Monday, December 7, 2009

Rising Tide: The Battle for Battle Creek

Published March 2009 in Salem Monthly.

A lot of people liked the lede graphs in this article. I was uncertain about it even as we went to press, so it was huge relief to get the positive feedback.

Before reading any further, hold out your right hand.

Tilt it to the right to keep the thumb level. Spread and curl the fingers as if wrapping them around a bowl. The four fingers represent four creeks, Waln (index finger), Battle (middle finger), Powell (ring finger) and Scotch (the pinky), that flow into and merge in the basin created in the palm of your hand. The thumb is Battle Creek as it flows out of the basin.

The area surrounding the basin experienced some of the Salem area's most intense flooding in 1996 and an application currently under consideration by the city of Salem would allow it to be developed from a golf course into a senior living community.

The question to be kept in mind, if one chooses to continue reading is: What, if anything, should be constructed in that basin?

"It's a difficult case," said Lisa Anderson, an associate planner with the City of Salem, who is handling the application. "Obviously, people bought these homes because of the area surrounding them and, specifically, the golf course. But the land itself has never been public land."

While some of the homes adjacent to the course are in the most immediate danger in the event of another flood, the neighborhoods surrounding the Battle Creek area is almost otherworldly. Middle class homes, manufactured homes, condominiums, cost-efficient apartments and multi-million dollar estates are found within blocks of each other. It’s simply hard to find areas that encompass such a broad range of socioeconomic diversity.

It also means that whatever happens to the property is likely to impact the entire surrounding community, and may have even broader flooding effects.

For love of a golf course

The basin was known for years as Battle Creek Golf Course.

The course was installed in the 1960s and the privately-held property it sat on transferred hands several times over the years until the late 1990s, when the owners found a potential buyer looking to turn it into a housing development.

“It was the first time the neighbors realized that the property wasn’t theirs,” said Stew Stone, the developer representing current owner Terry Kelly.

Kelly, who was approaching retirement and interested in owning a golf course, stepped in to purchase the property and announced he would continue operating Battle Creek Golf Course.

“He always realized it suffered from maintenance problems,” said Stone.

Battle Creek was never meant to be Pebble Beach. It was a blue-collar course from the start - a trip around 18 holes cost $29.

“You didn’t play Battle Creek because it was the best. You played there because you loved it,” said John Shepard, a neighbor of the property and longtime patron of the golf course.

In the dog days of the Mid-Willamette summer, it wasn’t uncommon for the greens on the course to turn brown. Irrigation was one of the problems Kelly knew he would encounter when he took ownership of the course, according to Stone.

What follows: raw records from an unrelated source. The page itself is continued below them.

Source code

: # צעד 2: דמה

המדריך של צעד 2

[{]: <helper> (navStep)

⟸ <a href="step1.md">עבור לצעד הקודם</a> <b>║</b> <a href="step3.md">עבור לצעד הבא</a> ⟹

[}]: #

“Some water rights to the wells feeding the irrigation system came with the property, but those weren’t enough to keep the course pristine year round,” said Stone. “Some water was pulled, with the proper permissions, from the creeks in the area, but it still wasn’t enough.”

Local geologist John Rehm claims to have visited the course as late as July and seen water overflowing an artesian well on the site, but admitted it was possible for the wells to dry up severely over the course of the next month.

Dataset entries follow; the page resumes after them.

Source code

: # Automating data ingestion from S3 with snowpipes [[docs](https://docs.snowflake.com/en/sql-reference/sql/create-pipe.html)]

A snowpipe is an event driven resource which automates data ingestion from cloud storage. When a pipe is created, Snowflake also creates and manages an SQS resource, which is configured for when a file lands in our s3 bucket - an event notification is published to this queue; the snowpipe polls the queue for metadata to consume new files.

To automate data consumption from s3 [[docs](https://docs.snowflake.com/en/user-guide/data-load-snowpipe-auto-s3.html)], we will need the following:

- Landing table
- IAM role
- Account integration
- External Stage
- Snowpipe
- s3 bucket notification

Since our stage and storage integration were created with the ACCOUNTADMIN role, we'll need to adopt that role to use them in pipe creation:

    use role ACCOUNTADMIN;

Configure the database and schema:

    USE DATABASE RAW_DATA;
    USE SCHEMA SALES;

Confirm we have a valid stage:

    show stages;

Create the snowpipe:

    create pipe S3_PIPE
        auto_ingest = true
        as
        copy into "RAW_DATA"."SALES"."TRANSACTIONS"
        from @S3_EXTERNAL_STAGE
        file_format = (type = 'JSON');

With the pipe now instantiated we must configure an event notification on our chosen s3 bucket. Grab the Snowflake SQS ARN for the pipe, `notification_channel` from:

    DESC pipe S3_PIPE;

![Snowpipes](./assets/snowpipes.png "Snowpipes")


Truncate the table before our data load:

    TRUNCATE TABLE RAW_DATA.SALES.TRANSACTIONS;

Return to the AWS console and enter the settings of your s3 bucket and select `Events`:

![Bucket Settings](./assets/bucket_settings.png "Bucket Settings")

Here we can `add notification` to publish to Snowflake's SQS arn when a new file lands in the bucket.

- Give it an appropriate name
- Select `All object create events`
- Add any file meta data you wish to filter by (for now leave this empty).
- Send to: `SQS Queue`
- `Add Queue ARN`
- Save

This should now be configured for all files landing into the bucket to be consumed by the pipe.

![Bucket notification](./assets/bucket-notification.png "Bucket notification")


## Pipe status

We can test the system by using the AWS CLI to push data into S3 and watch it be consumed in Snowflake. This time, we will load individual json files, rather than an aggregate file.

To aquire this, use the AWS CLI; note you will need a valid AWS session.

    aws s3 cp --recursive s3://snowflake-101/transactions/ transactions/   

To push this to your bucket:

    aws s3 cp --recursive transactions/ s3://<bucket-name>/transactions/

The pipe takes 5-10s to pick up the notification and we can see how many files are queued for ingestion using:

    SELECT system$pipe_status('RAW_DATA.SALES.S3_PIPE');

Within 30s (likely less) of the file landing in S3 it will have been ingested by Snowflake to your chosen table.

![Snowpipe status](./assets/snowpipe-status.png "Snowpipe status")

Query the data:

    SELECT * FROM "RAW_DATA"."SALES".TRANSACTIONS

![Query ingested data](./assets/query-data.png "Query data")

Kelly’s other option for water was paying the city for additional treated water to irrigate the grounds, but the expense outweighed the benefit and would have driven the cost of a round of golf beyond what customers would be willing pay for a course like Battle Creek, Stone said.

Meanwhile, the restaurant and lounge building that once stood on the property was slowly deteriorating and Kelly began a string of “band-aid” fixes rather than a much-needed overhaul, Stone explained.

Still, the surroundings had their appeal, said Sydney Brewster, a local attorney.

“I had breakfast at the restaurant there for a decade after church every Sunday,” said Brewster, who now acts as legal counsel for the Comprehensive Plan Supporters (CoPS), a citizen group fighting the current application for rezoning and development of the Battle Creek property. Brewster’s late parents lived in a home off the golf course and she moved to a townhouse in nearby Battle Creek Commons about five years ago.

Complicating the continued life of the golf course further were new regulations requiring changes to the wells that were used for irrigation, Stone said.

“Some of the wells that fed the property were no longer even on the property itself. When attempts at drilling new wells were made, we discovered that the wells weren’t recharging at the levels needed to sustain the property,” Stone said.

Stone estimates total losses amounted to about $100,000 a year between the time Kelly took ownership of the property and 2006. The final tee in the course’s coffin was the mix of needed repairs and the uncertainty of access to water rights in the future.

“The estimated cost to increase the level of play, between the course itself and the restaurant and lounge, was about $5 million. The tricky thing about water rights is that they’re revocable if water levels drop below a certain threshold. We could have made all the changes and then lost access to the water, which would increase regular upkeep costs exponentially,” Stone explained.

Moreover, it was doubtful that Battle Creek regulars would be willing or able to bear the brunt of such expenditures through increased greens fees. Stone estimated that the cost of a round of golf would have at least doubled, possibly tripled. In December 2006, the announcement was made that 2007 would be the last year of operation for Battle Creek Golf Course.

The announcement sparked efforts to save the course. A petition circulated around the neighborhood and area garnered nearly 4,000 signatures.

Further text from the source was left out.